Pictures are to be left out, but please repeat each record exactly.
---*---
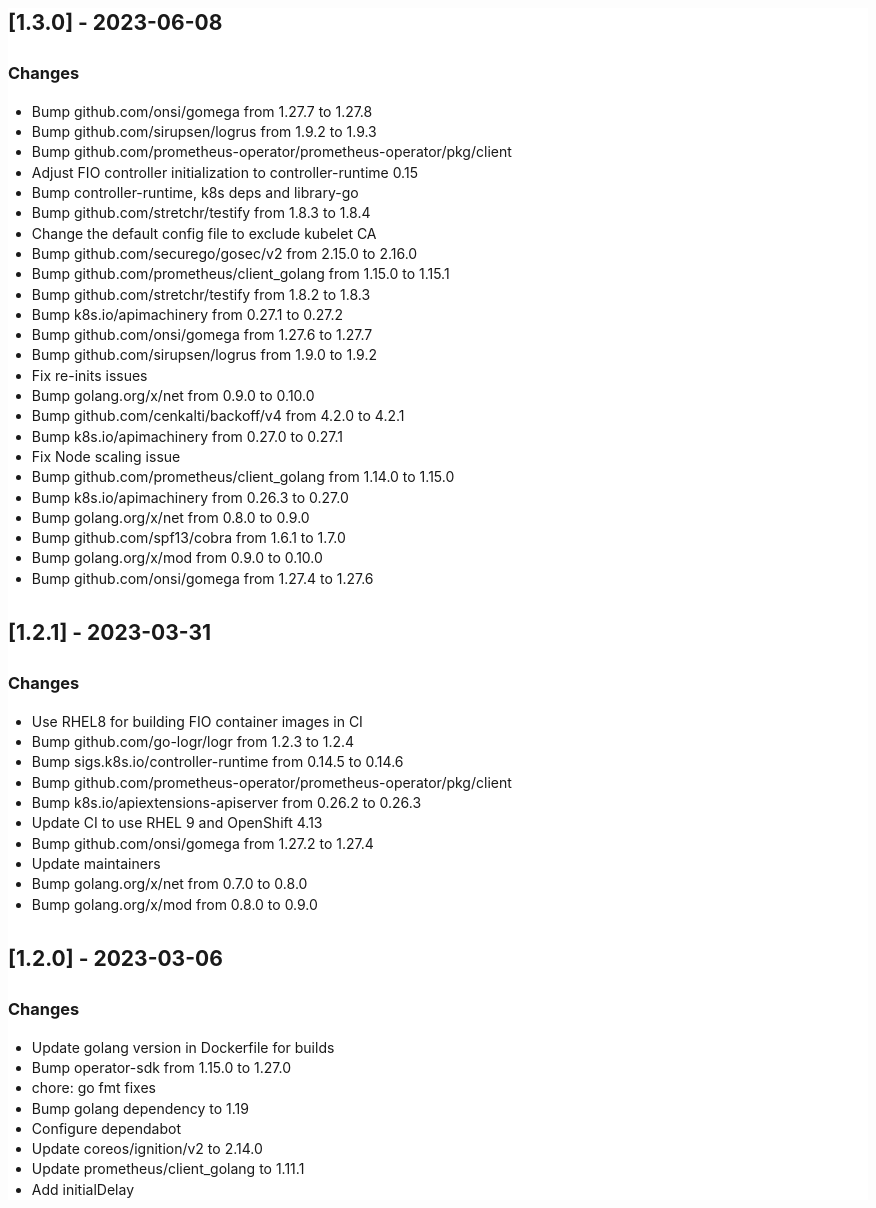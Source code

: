 ## [1.3.0] - 2023-06-08
### Changes
- Bump github.com/onsi/gomega from 1.27.7 to 1.27.8
- Bump github.com/sirupsen/logrus from 1.9.2 to 1.9.3
- Bump github.com/prometheus-operator/prometheus-operator/pkg/client
- Adjust FIO controller initialization to controller-runtime 0.15
- Bump controller-runtime, k8s deps and library-go
- Bump github.com/stretchr/testify from 1.8.3 to 1.8.4
- Change the default config file to exclude kubelet CA
- Bump github.com/securego/gosec/v2 from 2.15.0 to 2.16.0
- Bump github.com/prometheus/client_golang from 1.15.0 to 1.15.1
- Bump github.com/stretchr/testify from 1.8.2 to 1.8.3
- Bump k8s.io/apimachinery from 0.27.1 to 0.27.2
- Bump github.com/onsi/gomega from 1.27.6 to 1.27.7
- Bump github.com/sirupsen/logrus from 1.9.0 to 1.9.2
- Fix re-inits issues
- Bump golang.org/x/net from 0.9.0 to 0.10.0
- Bump github.com/cenkalti/backoff/v4 from 4.2.0 to 4.2.1
- Bump k8s.io/apimachinery from 0.27.0 to 0.27.1
- Fix Node scaling issue
- Bump github.com/prometheus/client_golang from 1.14.0 to 1.15.0
- Bump k8s.io/apimachinery from 0.26.3 to 0.27.0
- Bump golang.org/x/net from 0.8.0 to 0.9.0
- Bump github.com/spf13/cobra from 1.6.1 to 1.7.0
- Bump golang.org/x/mod from 0.9.0 to 0.10.0
- Bump github.com/onsi/gomega from 1.27.4 to 1.27.6

## [1.2.1] - 2023-03-31
### Changes
- Use RHEL8 for building FIO container images in CI
- Bump github.com/go-logr/logr from 1.2.3 to 1.2.4
- Bump sigs.k8s.io/controller-runtime from 0.14.5 to 0.14.6
- Bump github.com/prometheus-operator/prometheus-operator/pkg/client
- Bump k8s.io/apiextensions-apiserver from 0.26.2 to 0.26.3
- Update CI to use RHEL 9 and OpenShift 4.13
- Bump github.com/onsi/gomega from 1.27.2 to 1.27.4
- Update maintainers
- Bump golang.org/x/net from 0.7.0 to 0.8.0
- Bump golang.org/x/mod from 0.8.0 to 0.9.0

## [1.2.0] - 2023-03-06
### Changes
- Update golang version in Dockerfile for builds
- Bump operator-sdk from 1.15.0 to 1.27.0
- chore: go fmt fixes
- Bump golang dependency to 1.19
- Configure dependabot
- Update coreos/ignition/v2 to 2.14.0
- Update prometheus/client_golang to 1.11.1
- Add initialDelay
---*---
Solution to the exercise:
Source code

: ## [1.3.0] - 2023-06-08
### Changes
- Bump github.com/onsi/gomega from 1.27.7 to 1.27.8
- Bump github.com/sirupsen/logrus from 1.9.2 to 1.9.3
- Bump github.com/prometheus-operator/prometheus-operator/pkg/client
- Adjust FIO controller initialization to controller-runtime 0.15
- Bump controller-runtime, k8s deps and library-go
- Bump github.com/stretchr/testify from 1.8.3 to 1.8.4
- Change the default config file to exclude kubelet CA
- Bump github.com/securego/gosec/v2 from 2.15.0 to 2.16.0
- Bump github.com/prometheus/client_golang from 1.15.0 to 1.15.1
- Bump github.com/stretchr/testify from 1.8.2 to 1.8.3
- Bump k8s.io/apimachinery from 0.27.1 to 0.27.2
- Bump github.com/onsi/gomega from 1.27.6 to 1.27.7
- Bump github.com/sirupsen/logrus from 1.9.0 to 1.9.2
- Fix re-inits issues
- Bump golang.org/x/net from 0.9.0 to 0.10.0
- Bump github.com/cenkalti/backoff/v4 from 4.2.0 to 4.2.1
- Bump k8s.io/apimachinery from 0.27.0 to 0.27.1
- Fix Node scaling issue
- Bump github.com/prometheus/client_golang from 1.14.0 to 1.15.0
- Bump k8s.io/apimachinery from 0.26.3 to 0.27.0
- Bump golang.org/x/net from 0.8.0 to 0.9.0
- Bump github.com/spf13/cobra from 1.6.1 to 1.7.0
- Bump golang.org/x/mod from 0.9.0 to 0.10.0
- Bump github.com/onsi/gomega from 1.27.4 to 1.27.6

## [1.2.1] - 2023-03-31
### Changes
- Use RHEL8 for building FIO container images in CI
- Bump github.com/go-logr/logr from 1.2.3 to 1.2.4
- Bump sigs.k8s.io/controller-runtime from 0.14.5 to 0.14.6
- Bump github.com/prometheus-operator/prometheus-operator/pkg/client
- Bump k8s.io/apiextensions-apiserver from 0.26.2 to 0.26.3
- Update CI to use RHEL 9 and OpenShift 4.13
- Bump github.com/onsi/gomega from 1.27.2 to 1.27.4
- Update maintainers
- Bump golang.org/x/net from 0.7.0 to 0.8.0
- Bump golang.org/x/mod from 0.8.0 to 0.9.0

## [1.2.0] - 2023-03-06
### Changes
- Update golang version in Dockerfile for builds
- Bump operator-sdk from 1.15.0 to 1.27.0
- chore: go fmt fixes
- Bump golang dependency to 1.19
- Configure dependabot
- Update coreos/ignition/v2 to 2.14.0
- Update prometheus/client_golang to 1.11.1
- Add initialDelay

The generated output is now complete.